▼
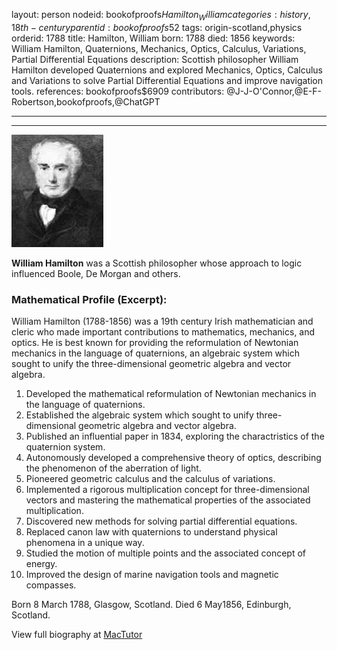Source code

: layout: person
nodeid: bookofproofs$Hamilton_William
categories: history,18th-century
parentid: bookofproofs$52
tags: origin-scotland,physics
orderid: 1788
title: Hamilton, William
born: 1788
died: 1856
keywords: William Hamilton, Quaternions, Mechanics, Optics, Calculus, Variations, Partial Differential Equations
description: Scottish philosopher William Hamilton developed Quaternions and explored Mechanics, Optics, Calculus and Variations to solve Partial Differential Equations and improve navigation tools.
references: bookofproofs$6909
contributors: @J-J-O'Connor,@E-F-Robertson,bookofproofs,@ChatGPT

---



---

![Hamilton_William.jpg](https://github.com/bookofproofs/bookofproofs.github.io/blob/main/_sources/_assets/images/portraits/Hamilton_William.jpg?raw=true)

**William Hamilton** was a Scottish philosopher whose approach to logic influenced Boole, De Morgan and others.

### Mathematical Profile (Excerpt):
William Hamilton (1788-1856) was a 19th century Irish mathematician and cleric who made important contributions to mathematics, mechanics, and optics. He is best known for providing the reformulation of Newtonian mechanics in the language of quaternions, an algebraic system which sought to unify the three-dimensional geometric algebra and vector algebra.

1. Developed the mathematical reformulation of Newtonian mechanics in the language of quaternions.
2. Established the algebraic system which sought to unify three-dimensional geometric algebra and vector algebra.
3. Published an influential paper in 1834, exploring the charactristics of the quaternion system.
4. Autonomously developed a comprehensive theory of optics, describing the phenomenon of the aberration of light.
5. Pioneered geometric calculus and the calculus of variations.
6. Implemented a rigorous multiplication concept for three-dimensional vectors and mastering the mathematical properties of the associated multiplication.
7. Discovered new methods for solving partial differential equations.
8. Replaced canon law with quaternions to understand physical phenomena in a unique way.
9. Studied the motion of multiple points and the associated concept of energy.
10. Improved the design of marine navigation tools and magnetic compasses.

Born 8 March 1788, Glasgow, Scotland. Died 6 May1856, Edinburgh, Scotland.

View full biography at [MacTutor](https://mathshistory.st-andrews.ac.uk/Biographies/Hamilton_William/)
▲
▼
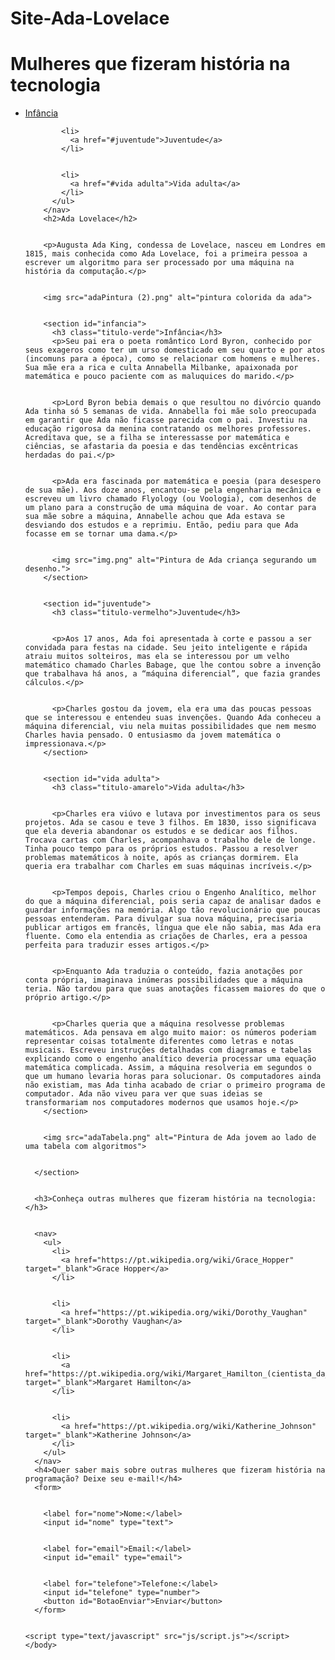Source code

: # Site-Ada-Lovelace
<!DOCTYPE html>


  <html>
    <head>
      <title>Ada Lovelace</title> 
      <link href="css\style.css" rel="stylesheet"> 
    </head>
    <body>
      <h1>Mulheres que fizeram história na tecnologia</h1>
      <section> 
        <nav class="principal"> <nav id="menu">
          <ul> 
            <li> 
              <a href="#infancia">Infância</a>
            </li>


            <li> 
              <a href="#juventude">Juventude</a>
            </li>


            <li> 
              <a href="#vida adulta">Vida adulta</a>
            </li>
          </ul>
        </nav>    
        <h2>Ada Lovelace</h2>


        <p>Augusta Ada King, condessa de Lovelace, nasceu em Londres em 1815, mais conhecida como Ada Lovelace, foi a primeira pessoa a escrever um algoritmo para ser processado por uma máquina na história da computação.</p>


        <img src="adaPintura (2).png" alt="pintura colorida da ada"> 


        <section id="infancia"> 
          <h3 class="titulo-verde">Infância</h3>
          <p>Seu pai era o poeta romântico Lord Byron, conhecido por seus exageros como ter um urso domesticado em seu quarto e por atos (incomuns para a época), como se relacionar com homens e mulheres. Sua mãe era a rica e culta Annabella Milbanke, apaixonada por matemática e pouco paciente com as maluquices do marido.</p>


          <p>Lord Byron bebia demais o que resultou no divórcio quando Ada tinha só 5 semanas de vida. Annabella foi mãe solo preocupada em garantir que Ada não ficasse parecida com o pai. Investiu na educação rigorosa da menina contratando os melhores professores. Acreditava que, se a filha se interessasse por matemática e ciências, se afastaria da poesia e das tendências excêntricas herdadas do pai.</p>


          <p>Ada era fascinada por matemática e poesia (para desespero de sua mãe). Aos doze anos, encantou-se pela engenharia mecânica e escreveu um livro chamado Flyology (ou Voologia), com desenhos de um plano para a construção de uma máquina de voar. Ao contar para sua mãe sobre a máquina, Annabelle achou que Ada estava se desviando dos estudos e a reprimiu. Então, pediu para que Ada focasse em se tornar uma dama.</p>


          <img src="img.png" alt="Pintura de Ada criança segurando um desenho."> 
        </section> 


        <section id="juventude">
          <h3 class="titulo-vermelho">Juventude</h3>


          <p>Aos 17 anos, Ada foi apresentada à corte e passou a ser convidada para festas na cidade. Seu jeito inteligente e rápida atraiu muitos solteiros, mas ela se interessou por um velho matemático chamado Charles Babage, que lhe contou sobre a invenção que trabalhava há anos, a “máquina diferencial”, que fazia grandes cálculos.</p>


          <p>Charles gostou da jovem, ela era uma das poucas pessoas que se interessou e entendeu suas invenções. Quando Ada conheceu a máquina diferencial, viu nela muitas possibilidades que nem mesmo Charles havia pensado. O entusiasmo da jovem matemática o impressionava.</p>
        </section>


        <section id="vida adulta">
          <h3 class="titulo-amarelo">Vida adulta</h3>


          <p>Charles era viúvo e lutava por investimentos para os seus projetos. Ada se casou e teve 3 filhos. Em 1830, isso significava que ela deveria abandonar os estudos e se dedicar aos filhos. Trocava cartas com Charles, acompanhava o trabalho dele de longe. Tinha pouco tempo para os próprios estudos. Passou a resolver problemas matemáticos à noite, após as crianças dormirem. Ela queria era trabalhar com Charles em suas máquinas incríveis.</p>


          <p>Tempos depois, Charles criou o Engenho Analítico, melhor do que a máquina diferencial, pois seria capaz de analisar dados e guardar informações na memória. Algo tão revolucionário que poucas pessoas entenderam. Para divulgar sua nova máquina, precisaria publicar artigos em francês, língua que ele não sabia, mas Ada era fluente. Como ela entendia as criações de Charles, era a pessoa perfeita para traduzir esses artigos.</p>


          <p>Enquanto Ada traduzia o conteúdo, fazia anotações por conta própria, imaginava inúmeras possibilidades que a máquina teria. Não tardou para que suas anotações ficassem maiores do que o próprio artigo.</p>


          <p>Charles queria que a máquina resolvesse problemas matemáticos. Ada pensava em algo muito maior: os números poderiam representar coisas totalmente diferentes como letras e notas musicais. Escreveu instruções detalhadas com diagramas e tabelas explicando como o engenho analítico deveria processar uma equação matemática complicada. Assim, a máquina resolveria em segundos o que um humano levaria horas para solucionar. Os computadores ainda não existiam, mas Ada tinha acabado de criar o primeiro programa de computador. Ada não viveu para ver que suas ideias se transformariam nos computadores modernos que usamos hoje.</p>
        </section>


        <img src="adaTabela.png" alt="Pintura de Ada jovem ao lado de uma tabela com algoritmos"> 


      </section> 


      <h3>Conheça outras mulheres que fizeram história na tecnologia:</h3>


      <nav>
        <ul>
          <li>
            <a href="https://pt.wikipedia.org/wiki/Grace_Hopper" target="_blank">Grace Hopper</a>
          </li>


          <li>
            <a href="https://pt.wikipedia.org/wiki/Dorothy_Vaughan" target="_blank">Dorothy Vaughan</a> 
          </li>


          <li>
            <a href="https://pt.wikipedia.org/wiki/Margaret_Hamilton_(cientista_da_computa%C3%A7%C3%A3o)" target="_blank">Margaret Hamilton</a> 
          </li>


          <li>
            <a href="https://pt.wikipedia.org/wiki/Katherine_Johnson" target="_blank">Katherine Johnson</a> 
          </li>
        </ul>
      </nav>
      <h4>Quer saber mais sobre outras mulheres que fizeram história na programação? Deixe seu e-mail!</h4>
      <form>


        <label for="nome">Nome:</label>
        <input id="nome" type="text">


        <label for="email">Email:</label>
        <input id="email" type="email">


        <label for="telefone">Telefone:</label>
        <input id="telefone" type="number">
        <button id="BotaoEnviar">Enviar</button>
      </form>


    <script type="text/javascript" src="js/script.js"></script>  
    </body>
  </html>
▲
▼
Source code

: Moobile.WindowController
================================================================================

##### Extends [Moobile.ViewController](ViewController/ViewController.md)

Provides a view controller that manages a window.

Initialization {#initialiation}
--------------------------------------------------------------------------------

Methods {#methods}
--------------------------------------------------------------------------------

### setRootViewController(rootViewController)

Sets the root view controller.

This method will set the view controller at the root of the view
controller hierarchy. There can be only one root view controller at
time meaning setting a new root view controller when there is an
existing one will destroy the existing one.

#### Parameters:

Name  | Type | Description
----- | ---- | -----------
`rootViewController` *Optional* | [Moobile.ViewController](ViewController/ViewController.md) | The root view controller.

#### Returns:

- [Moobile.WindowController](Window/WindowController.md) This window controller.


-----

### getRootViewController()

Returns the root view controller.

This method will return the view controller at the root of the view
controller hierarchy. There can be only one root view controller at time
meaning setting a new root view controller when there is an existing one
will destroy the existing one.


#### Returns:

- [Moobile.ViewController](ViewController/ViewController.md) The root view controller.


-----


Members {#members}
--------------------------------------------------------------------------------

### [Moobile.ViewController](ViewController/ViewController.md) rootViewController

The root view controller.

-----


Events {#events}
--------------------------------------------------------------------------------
▲
Brief:
Select every line in the material above where the string "hierarchy" occurs, and copy it.

Answer to this exercise:
controller hierarchy. There can be only one root view controller at
controller hierarchy. There can be only one root view controller at time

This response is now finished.